## Exercise input
########################################

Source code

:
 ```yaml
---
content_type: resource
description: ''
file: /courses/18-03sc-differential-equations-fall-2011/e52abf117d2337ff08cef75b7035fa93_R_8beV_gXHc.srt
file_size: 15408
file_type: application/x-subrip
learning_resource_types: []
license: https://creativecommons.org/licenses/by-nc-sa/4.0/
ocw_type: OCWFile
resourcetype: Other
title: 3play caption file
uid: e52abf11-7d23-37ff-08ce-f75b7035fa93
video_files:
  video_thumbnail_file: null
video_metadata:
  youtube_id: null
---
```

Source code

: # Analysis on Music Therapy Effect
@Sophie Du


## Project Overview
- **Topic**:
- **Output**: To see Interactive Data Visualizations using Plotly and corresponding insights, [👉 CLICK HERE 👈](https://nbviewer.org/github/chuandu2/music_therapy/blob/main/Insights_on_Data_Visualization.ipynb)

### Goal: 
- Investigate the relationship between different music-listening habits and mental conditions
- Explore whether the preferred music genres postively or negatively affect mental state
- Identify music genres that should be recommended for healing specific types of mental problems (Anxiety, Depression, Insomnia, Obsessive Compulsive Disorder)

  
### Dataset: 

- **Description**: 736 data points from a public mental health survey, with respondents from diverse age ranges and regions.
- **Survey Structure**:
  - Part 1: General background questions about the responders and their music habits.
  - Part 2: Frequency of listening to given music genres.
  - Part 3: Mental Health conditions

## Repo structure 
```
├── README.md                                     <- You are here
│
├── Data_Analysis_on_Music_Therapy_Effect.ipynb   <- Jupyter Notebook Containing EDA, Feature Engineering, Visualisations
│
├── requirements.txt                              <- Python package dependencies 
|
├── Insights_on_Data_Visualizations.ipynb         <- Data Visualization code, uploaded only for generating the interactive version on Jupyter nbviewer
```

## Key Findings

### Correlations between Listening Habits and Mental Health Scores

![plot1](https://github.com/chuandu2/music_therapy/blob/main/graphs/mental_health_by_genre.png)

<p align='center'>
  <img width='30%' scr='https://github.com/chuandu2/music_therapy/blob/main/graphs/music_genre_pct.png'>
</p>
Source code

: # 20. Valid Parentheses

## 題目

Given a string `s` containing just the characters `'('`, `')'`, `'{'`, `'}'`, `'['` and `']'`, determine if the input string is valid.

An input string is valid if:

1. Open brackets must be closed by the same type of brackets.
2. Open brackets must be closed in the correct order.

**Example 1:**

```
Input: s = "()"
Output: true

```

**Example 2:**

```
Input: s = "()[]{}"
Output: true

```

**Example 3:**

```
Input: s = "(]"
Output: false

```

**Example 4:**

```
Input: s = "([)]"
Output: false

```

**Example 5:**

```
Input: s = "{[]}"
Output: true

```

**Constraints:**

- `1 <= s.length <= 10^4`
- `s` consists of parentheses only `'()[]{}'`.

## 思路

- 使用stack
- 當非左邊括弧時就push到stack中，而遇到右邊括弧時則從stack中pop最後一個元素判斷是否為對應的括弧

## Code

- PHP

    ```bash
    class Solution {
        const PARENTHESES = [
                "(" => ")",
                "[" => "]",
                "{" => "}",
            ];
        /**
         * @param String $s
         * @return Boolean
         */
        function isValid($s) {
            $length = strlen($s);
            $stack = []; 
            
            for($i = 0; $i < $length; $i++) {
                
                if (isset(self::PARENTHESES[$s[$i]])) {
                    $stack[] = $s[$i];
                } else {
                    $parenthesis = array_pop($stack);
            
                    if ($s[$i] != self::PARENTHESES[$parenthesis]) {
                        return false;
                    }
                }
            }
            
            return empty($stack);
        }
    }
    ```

########################################

## Work required
When you reach the line that contains "<p align='center'>" in the material above, please copy it and every line after it exactly, stopping only at the last line.

## Result for this exercise
<p align='center'>
  <img width='30%' scr='https://github.com/chuandu2/music_therapy/blob/main/graphs/music_genre_pct.png'>
</p>
Source code

: # 20. Valid Parentheses

## 題目

Given a string `s` containing just the characters `'('`, `')'`, `'{'`, `'}'`, `'['` and `']'`, determine if the input string is valid.

An input string is valid if:

1. Open brackets must be closed by the same type of brackets.
2. Open brackets must be closed in the correct order.

**Example 1:**

```
Input: s = "()"
Output: true

```

**Example 2:**

```
Input: s = "()[]{}"
Output: true

```

**Example 3:**

```
Input: s = "(]"
Output: false

```

**Example 4:**

```
Input: s = "([)]"
Output: false

```

**Example 5:**

```
Input: s = "{[]}"
Output: true

```

**Constraints:**

- `1 <= s.length <= 10^4`
- `s` consists of parentheses only `'()[]{}'`.

## 思路

- 使用stack
- 當非左邊括弧時就push到stack中，而遇到右邊括弧時則從stack中pop最後一個元素判斷是否為對應的括弧

## Code

- PHP

    ```bash
    class Solution {
        const PARENTHESES = [
                "(" => ")",
                "[" => "]",
                "{" => "}",
            ];
        /**
         * @param String $s
         * @return Boolean
         */
        function isValid($s) {
            $length = strlen($s);
            $stack = []; 
            
            for($i = 0; $i < $length; $i++) {
                
                if (isset(self::PARENTHESES[$s[$i]])) {
                    $stack[] = $s[$i];
                } else {
                    $parenthesis = array_pop($stack);
            
                    if ($s[$i] != self::PARENTHESES[$parenthesis]) {
                        return false;
                    }
                }
            }
            
            return empty($stack);
        }
    }
    ```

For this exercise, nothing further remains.